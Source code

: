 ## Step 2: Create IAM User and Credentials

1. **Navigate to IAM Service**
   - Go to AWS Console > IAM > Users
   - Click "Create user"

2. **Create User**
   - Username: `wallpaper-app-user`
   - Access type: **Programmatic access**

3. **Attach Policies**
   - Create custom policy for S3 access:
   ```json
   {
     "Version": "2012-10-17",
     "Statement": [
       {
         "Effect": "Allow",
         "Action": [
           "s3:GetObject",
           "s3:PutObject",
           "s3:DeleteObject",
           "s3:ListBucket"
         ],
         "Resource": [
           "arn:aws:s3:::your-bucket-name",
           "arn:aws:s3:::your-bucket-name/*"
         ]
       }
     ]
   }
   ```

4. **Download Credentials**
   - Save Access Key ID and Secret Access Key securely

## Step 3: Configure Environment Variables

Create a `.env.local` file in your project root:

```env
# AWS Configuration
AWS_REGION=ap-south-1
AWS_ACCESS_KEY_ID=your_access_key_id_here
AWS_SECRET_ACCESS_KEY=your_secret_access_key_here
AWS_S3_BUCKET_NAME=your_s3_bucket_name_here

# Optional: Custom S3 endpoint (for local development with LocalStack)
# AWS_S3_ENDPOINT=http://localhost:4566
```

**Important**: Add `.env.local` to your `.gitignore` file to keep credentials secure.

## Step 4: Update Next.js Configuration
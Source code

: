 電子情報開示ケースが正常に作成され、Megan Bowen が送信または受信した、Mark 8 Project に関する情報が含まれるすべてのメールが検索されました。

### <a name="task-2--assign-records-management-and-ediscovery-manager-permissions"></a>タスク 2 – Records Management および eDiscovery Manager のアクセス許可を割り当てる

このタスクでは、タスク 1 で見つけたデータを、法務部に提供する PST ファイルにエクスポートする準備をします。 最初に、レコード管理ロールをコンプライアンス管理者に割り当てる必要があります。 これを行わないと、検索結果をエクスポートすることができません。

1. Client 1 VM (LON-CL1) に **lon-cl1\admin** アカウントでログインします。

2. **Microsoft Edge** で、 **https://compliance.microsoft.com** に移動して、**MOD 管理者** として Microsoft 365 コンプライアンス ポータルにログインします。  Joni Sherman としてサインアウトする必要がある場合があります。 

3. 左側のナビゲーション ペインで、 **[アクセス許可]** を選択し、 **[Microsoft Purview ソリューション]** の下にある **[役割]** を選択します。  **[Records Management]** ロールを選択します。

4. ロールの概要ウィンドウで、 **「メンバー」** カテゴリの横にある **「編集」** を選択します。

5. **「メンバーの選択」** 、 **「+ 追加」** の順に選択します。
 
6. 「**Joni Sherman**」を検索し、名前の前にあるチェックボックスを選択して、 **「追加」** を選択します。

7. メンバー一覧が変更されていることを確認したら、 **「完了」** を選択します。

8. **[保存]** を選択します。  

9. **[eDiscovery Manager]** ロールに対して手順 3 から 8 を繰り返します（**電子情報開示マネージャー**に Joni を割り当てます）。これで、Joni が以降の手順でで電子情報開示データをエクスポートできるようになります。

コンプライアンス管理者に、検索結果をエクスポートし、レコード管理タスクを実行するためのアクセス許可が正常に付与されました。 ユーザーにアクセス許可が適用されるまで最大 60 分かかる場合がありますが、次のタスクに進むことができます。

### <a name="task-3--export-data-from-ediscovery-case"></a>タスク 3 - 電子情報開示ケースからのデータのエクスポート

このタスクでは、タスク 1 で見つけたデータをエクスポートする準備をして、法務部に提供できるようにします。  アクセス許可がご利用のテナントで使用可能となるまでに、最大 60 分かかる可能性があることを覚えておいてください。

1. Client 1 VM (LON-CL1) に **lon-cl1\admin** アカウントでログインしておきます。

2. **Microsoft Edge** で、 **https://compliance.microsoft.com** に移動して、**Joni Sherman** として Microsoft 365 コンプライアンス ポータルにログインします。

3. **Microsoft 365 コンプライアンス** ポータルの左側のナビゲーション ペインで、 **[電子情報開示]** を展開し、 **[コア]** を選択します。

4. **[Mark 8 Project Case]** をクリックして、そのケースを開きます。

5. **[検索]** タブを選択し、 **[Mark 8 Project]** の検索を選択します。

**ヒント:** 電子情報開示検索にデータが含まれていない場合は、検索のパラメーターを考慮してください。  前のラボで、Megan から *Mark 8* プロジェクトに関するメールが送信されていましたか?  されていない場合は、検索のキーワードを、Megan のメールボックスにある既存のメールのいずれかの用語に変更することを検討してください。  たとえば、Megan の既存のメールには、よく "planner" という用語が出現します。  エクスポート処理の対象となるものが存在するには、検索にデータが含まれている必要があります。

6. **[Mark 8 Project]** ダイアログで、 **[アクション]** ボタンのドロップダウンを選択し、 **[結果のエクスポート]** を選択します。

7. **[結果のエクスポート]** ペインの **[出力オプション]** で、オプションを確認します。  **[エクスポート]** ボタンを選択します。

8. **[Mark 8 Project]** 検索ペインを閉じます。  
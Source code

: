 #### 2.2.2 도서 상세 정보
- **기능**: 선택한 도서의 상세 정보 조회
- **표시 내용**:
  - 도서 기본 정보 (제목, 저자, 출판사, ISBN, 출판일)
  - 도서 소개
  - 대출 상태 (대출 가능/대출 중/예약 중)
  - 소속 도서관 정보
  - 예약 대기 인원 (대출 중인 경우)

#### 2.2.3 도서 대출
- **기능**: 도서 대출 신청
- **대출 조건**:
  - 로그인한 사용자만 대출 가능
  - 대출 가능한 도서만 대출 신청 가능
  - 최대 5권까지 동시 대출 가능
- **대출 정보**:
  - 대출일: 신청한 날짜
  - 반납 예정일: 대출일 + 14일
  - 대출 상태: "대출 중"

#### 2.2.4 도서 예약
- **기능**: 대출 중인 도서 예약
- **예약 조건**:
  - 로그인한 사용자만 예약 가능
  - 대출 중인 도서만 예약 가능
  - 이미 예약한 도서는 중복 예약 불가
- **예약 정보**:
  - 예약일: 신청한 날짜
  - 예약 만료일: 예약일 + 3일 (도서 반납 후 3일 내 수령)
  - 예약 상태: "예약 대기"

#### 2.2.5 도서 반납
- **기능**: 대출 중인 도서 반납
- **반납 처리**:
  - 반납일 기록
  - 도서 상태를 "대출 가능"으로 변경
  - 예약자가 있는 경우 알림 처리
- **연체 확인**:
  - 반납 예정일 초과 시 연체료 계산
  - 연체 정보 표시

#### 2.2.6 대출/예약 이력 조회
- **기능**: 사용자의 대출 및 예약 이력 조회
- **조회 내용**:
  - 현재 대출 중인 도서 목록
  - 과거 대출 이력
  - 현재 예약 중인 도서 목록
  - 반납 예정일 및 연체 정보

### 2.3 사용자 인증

Your instructions:
In full and without error, transcribe the listing.

Exercise answer:
Source code

: ## Step 2: Create IAM User and Credentials

1. **Navigate to IAM Service**
   - Go to AWS Console > IAM > Users
   - Click "Create user"

2. **Create User**
   - Username: `wallpaper-app-user`
   - Access type: **Programmatic access**

3. **Attach Policies**
   - Create custom policy for S3 access:
   ```json
   {
     "Version": "2012-10-17",
     "Statement": [
       {
         "Effect": "Allow",
         "Action": [
           "s3:GetObject",
           "s3:PutObject",
           "s3:DeleteObject",
           "s3:ListBucket"
         ],
         "Resource": [
           "arn:aws:s3:::your-bucket-name",
           "arn:aws:s3:::your-bucket-name/*"
         ]
       }
     ]
   }
   ```

4. **Download Credentials**
   - Save Access Key ID and Secret Access Key securely

## Step 3: Configure Environment Variables

Create a `.env.local` file in your project root:

```env
# AWS Configuration
AWS_REGION=ap-south-1
AWS_ACCESS_KEY_ID=your_access_key_id_here
AWS_SECRET_ACCESS_KEY=your_secret_access_key_here
AWS_S3_BUCKET_NAME=your_s3_bucket_name_here

# Optional: Custom S3 endpoint (for local development with LocalStack)
# AWS_S3_ENDPOINT=http://localhost:4566
```

**Important**: Add `.env.local` to your `.gitignore` file to keep credentials secure.

## Step 4: Update Next.js Configuration
Source code

: 電子情報開示ケースが正常に作成され、Megan Bowen が送信または受信した、Mark 8 Project に関する情報が含まれるすべてのメールが検索されました。

### <a name="task-2--assign-records-management-and-ediscovery-manager-permissions"></a>タスク 2 – Records Management および eDiscovery Manager のアクセス許可を割り当てる

このタスクでは、タスク 1 で見つけたデータを、法務部に提供する PST ファイルにエクスポートする準備をします。 最初に、レコード管理ロールをコンプライアンス管理者に割り当てる必要があります。 これを行わないと、検索結果をエクスポートすることができません。

1. Client 1 VM (LON-CL1) に **lon-cl1\admin** アカウントでログインします。

2. **Microsoft Edge** で、 **https://compliance.microsoft.com** に移動して、**MOD 管理者** として Microsoft 365 コンプライアンス ポータルにログインします。  Joni Sherman としてサインアウトする必要がある場合があります。 

3. 左側のナビゲーション ペインで、 **[アクセス許可]** を選択し、 **[Microsoft Purview ソリューション]** の下にある **[役割]** を選択します。  **[Records Management]** ロールを選択します。

4. ロールの概要ウィンドウで、 **「メンバー」** カテゴリの横にある **「編集」** を選択します。

5. **「メンバーの選択」** 、 **「+ 追加」** の順に選択します。
 
6. 「**Joni Sherman**」を検索し、名前の前にあるチェックボックスを選択して、 **「追加」** を選択します。

7. メンバー一覧が変更されていることを確認したら、 **「完了」** を選択します。

8. **[保存]** を選択します。  

9. **[eDiscovery Manager]** ロールに対して手順 3 から 8 を繰り返します（**電子情報開示マネージャー**に Joni を割り当てます）。これで、Joni が以降の手順でで電子情報開示データをエクスポートできるようになります。

コンプライアンス管理者に、検索結果をエクスポートし、レコード管理タスクを実行するためのアクセス許可が正常に付与されました。 ユーザーにアクセス許可が適用されるまで最大 60 分かかる場合がありますが、次のタスクに進むことができます。

### <a name="task-3--export-data-from-ediscovery-case"></a>タスク 3 - 電子情報開示ケースからのデータのエクスポート

このタスクでは、タスク 1 で見つけたデータをエクスポートする準備をして、法務部に提供できるようにします。  アクセス許可がご利用のテナントで使用可能となるまでに、最大 60 分かかる可能性があることを覚えておいてください。

1. Client 1 VM (LON-CL1) に **lon-cl1\admin** アカウントでログインしておきます。

2. **Microsoft Edge** で、 **https://compliance.microsoft.com** に移動して、**Joni Sherman** として Microsoft 365 コンプライアンス ポータルにログインします。

3. **Microsoft 365 コンプライアンス** ポータルの左側のナビゲーション ペインで、 **[電子情報開示]** を展開し、 **[コア]** を選択します。

4. **[Mark 8 Project Case]** をクリックして、そのケースを開きます。

5. **[検索]** タブを選択し、 **[Mark 8 Project]** の検索を選択します。

**ヒント:** 電子情報開示検索にデータが含まれていない場合は、検索のパラメーターを考慮してください。  前のラボで、Megan から *Mark 8* プロジェクトに関するメールが送信されていましたか?  されていない場合は、検索のキーワードを、Megan のメールボックスにある既存のメールのいずれかの用語に変更することを検討してください。  たとえば、Megan の既存のメールには、よく "planner" という用語が出現します。  エクスポート処理の対象となるものが存在するには、検索にデータが含まれている必要があります。

6. **[Mark 8 Project]** ダイアログで、 **[アクション]** ボタンのドロップダウンを選択し、 **[結果のエクスポート]** を選択します。

7. **[結果のエクスポート]** ペインの **[出力オプション]** で、オプションを確認します。  **[エクスポート]** ボタンを選択します。

8. **[Mark 8 Project]** 検索ペインを閉じます。  
Source code

: #### 2.2.2 도서 상세 정보
- **기능**: 선택한 도서의 상세 정보 조회
- **표시 내용**:
  - 도서 기본 정보 (제목, 저자, 출판사, ISBN, 출판일)
  - 도서 소개
  - 대출 상태 (대출 가능/대출 중/예약 중)
  - 소속 도서관 정보
  - 예약 대기 인원 (대출 중인 경우)

#### 2.2.3 도서 대출
- **기능**: 도서 대출 신청
- **대출 조건**:
  - 로그인한 사용자만 대출 가능
  - 대출 가능한 도서만 대출 신청 가능
  - 최대 5권까지 동시 대출 가능
- **대출 정보**:
  - 대출일: 신청한 날짜
  - 반납 예정일: 대출일 + 14일
  - 대출 상태: "대출 중"

#### 2.2.4 도서 예약
- **기능**: 대출 중인 도서 예약
- **예약 조건**:
  - 로그인한 사용자만 예약 가능
  - 대출 중인 도서만 예약 가능
  - 이미 예약한 도서는 중복 예약 불가
- **예약 정보**:
  - 예약일: 신청한 날짜
  - 예약 만료일: 예약일 + 3일 (도서 반납 후 3일 내 수령)
  - 예약 상태: "예약 대기"

#### 2.2.5 도서 반납
- **기능**: 대출 중인 도서 반납
- **반납 처리**:
  - 반납일 기록
  - 도서 상태를 "대출 가능"으로 변경
  - 예약자가 있는 경우 알림 처리
- **연체 확인**:
  - 반납 예정일 초과 시 연체료 계산
  - 연체 정보 표시

#### 2.2.6 대출/예약 이력 조회
- **기능**: 사용자의 대출 및 예약 이력 조회
- **조회 내용**:
  - 현재 대출 중인 도서 목록
  - 과거 대출 이력
  - 현재 예약 중인 도서 목록
  - 반납 예정일 및 연체 정보

### 2.3 사용자 인증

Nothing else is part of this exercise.